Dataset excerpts
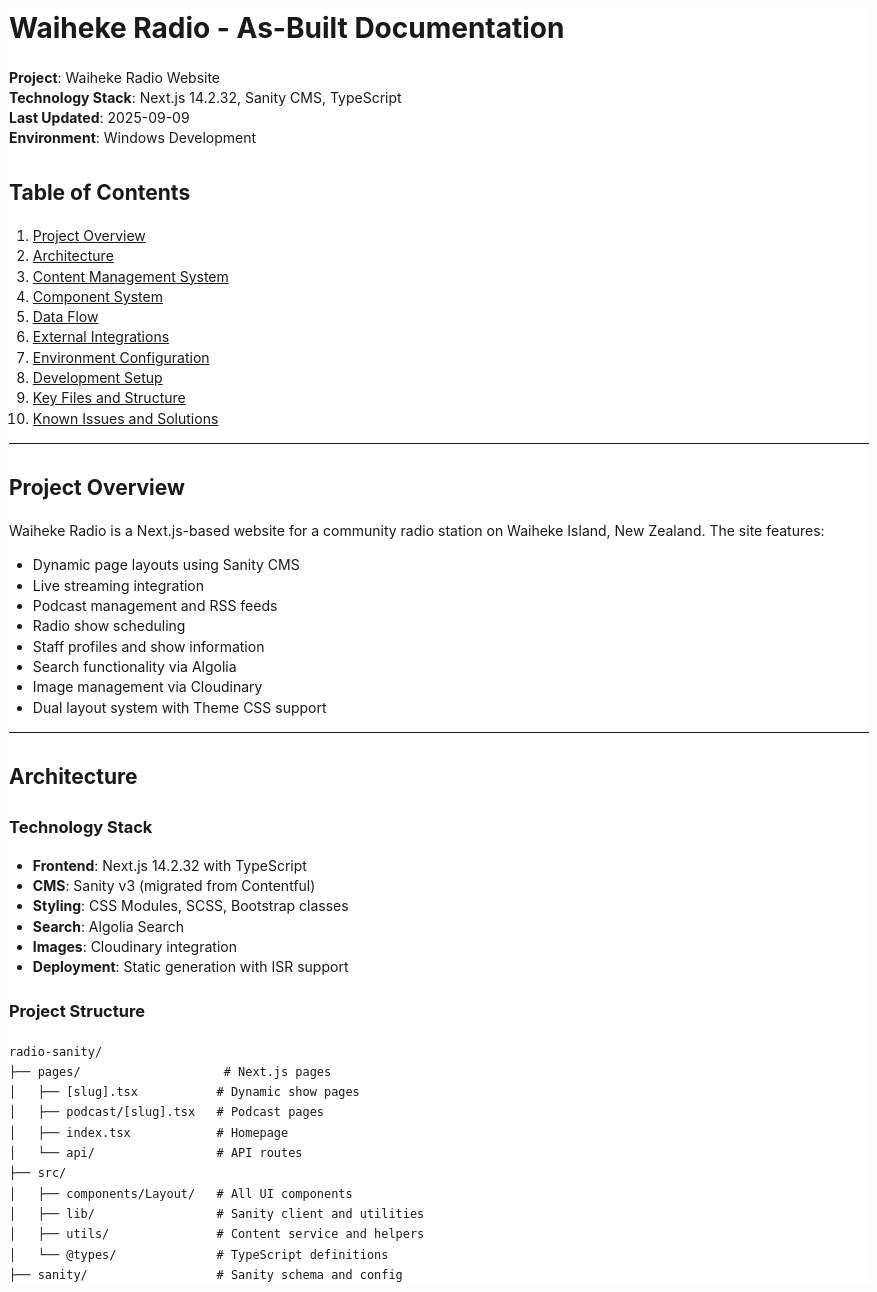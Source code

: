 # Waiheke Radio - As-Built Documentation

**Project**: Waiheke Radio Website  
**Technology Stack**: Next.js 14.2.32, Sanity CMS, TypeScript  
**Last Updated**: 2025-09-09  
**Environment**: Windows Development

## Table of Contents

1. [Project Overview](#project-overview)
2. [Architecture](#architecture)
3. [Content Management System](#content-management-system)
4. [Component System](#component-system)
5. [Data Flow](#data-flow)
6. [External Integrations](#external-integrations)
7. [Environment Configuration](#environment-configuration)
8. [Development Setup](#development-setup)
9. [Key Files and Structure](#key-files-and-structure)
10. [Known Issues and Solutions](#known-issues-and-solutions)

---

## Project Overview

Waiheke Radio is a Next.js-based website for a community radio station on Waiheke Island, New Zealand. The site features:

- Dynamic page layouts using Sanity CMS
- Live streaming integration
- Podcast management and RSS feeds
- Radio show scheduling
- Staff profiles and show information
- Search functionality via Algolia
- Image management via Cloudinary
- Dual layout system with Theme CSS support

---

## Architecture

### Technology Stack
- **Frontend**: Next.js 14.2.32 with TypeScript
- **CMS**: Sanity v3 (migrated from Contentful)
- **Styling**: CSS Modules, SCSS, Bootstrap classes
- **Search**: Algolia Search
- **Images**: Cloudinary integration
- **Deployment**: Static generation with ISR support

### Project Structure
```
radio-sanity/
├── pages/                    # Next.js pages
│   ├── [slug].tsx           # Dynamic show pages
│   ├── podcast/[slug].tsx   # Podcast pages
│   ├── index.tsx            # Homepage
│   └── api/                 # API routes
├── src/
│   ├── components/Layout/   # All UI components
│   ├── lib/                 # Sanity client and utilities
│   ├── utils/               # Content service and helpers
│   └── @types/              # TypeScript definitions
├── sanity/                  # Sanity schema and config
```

• YOUR ASSIGNMENT: Word for word, give back each entry from above, but skip any picture.

• TASK ANSWER:
Source code

: # Waiheke Radio - As-Built Documentation

**Project**: Waiheke Radio Website  
**Technology Stack**: Next.js 14.2.32, Sanity CMS, TypeScript  
**Last Updated**: 2025-09-09  
**Environment**: Windows Development

## Table of Contents

1. [Project Overview](#project-overview)
2. [Architecture](#architecture)
3. [Content Management System](#content-management-system)
4. [Component System](#component-system)
5. [Data Flow](#data-flow)
6. [External Integrations](#external-integrations)
7. [Environment Configuration](#environment-configuration)
8. [Development Setup](#development-setup)
9. [Key Files and Structure](#key-files-and-structure)
10. [Known Issues and Solutions](#known-issues-and-solutions)

---

## Project Overview

Waiheke Radio is a Next.js-based website for a community radio station on Waiheke Island, New Zealand. The site features:

- Dynamic page layouts using Sanity CMS
- Live streaming integration
- Podcast management and RSS feeds
- Radio show scheduling
- Staff profiles and show information
- Search functionality via Algolia
- Image management via Cloudinary
- Dual layout system with Theme CSS support

---

## Architecture

### Technology Stack
- **Frontend**: Next.js 14.2.32 with TypeScript
- **CMS**: Sanity v3 (migrated from Contentful)
- **Styling**: CSS Modules, SCSS, Bootstrap classes
- **Search**: Algolia Search
- **Images**: Cloudinary integration
- **Deployment**: Static generation with ISR support

### Project Structure
```
radio-sanity/
├── pages/                    # Next.js pages
│   ├── [slug].tsx           # Dynamic show pages
│   ├── podcast/[slug].tsx   # Podcast pages
│   ├── index.tsx            # Homepage
│   └── api/                 # API routes
├── src/
│   ├── components/Layout/   # All UI components
│   ├── lib/                 # Sanity client and utilities
│   ├── utils/               # Content service and helpers
│   └── @types/              # TypeScript definitions
├── sanity/                  # Sanity schema and config
```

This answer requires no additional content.